Zayed’in oğulları, Osmanlı düşmanlığını körükleyerek Türkiye’nin yumuşak gücüyle mücadele edebileceklerini zannediyorlar.
Suudi Arabistan Veliaht Prensi Muhammed bin Selman’ın da bu ve benzeri projelerde Muhammed bin Zayed’in ortağı olduğu unutulmamalı.
Körfez’in zengin ve maceraperest prenslerinin Türkiye’ye karşı dizi savaşları başlatmalarının bir sebebi de sahip oldukları petrol paralarıyla her şeyi başarabileceklerine inanmaları.

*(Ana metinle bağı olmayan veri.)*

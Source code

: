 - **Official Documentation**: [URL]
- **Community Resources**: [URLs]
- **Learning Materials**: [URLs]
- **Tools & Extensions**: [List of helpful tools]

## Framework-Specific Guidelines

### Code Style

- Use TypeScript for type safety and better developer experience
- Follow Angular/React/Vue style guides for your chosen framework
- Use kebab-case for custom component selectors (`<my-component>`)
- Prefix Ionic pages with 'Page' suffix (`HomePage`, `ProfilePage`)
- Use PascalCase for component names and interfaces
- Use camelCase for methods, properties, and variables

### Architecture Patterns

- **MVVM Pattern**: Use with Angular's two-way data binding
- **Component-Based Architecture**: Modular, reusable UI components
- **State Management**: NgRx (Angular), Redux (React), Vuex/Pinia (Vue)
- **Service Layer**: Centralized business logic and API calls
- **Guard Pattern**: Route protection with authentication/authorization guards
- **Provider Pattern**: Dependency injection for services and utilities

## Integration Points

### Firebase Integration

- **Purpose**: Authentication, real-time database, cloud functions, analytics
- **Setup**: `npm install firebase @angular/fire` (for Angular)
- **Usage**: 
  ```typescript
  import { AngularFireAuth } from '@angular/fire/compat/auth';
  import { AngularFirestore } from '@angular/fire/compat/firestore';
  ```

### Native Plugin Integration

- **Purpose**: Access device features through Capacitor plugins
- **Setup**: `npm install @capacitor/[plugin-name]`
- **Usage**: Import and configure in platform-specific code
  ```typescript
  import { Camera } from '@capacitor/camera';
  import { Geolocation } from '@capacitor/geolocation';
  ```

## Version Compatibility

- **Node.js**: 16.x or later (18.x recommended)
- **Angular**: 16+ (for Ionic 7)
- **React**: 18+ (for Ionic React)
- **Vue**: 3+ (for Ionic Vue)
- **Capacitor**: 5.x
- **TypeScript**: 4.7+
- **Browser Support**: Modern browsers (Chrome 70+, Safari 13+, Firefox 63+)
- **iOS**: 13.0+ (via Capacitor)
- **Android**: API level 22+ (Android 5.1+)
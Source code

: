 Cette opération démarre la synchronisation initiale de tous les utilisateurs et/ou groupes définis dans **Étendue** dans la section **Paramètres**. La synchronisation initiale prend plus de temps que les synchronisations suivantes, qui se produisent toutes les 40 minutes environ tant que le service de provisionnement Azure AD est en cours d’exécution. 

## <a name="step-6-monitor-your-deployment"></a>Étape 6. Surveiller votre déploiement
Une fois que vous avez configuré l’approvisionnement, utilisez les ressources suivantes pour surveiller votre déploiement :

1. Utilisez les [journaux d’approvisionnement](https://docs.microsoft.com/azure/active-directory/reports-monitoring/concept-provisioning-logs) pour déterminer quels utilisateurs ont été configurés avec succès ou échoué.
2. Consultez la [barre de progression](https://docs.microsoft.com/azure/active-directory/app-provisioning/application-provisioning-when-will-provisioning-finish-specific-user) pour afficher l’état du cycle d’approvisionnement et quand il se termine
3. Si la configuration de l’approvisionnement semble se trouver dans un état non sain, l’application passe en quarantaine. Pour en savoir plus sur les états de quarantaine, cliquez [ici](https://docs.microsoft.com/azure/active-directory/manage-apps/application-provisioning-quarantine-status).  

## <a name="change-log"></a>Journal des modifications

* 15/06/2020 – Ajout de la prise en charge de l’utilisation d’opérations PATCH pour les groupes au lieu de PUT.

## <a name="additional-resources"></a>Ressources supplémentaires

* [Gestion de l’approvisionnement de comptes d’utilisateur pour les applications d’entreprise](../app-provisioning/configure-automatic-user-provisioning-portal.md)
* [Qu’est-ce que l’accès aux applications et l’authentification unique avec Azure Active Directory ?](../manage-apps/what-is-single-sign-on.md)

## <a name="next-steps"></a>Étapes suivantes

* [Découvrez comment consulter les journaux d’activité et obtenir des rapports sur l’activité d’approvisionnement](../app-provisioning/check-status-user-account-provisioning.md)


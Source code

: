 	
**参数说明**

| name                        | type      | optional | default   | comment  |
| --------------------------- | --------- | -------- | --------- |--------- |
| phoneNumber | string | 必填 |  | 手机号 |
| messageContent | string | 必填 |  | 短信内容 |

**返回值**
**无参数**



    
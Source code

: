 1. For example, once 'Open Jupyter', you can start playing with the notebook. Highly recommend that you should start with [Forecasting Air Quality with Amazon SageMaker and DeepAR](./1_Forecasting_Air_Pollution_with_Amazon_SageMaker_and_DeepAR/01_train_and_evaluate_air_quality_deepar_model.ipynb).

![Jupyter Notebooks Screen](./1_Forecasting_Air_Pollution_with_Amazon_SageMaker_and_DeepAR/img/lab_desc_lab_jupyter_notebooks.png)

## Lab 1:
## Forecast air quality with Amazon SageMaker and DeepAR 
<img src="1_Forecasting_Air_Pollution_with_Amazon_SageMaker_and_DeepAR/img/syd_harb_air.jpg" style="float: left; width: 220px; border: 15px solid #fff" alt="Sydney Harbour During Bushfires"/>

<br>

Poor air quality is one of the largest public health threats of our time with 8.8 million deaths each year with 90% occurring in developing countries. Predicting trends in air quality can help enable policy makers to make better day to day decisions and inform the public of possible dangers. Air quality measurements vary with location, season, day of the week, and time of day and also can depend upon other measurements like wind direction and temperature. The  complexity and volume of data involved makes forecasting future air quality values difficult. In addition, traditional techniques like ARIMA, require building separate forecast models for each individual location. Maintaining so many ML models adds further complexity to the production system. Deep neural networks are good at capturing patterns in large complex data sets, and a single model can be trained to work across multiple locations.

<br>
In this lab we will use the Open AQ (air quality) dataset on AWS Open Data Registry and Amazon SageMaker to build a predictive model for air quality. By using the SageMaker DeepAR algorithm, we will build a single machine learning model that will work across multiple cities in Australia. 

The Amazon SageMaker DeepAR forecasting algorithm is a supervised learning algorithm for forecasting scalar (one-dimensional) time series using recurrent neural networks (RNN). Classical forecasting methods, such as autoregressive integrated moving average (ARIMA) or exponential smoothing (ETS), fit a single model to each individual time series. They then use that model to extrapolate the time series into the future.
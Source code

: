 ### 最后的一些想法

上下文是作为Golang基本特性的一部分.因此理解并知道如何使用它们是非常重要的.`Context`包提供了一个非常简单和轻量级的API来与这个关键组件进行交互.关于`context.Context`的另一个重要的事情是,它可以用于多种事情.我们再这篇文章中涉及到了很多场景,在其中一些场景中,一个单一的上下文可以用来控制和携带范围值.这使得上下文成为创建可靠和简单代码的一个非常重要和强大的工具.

İşin sırrının iyi bir yönetmen, oyuncu ve çekim kalitesi gibi şeylerde olduğunu ve tüm bunları sağladıkları takdirde Diriliş Ertuğrul ve Payitaht Abdülhamid’in etkisini yok edecek dizilere imza atabileceklerini sanıyorlar. Fakat yanılıyorlar.
Mekke çarşılarında dolaşıp Peygamber Efendimiz’den ve İslam’dan sakındıran Kureyş kâfirleri gibiler.
Tarihe ilgiyi artıracak ve insanların gerçeği öğrenmek için güvenilir kaynaklara başvurmasını sağlayacaklar.
İslam düşmanlarıyla işbirlikleri ve kendi halklarına nasıl ihanet ettikleri deşifre olacak.
Kirli çamaşırları ortaya dökülecek.
Çaldıran’da Safevileri bozguna uğrattığı için Arapların çok sevdiği Yavuz’u hedef alarak baltayı taşa vurduklarını yakında anlayacaklar.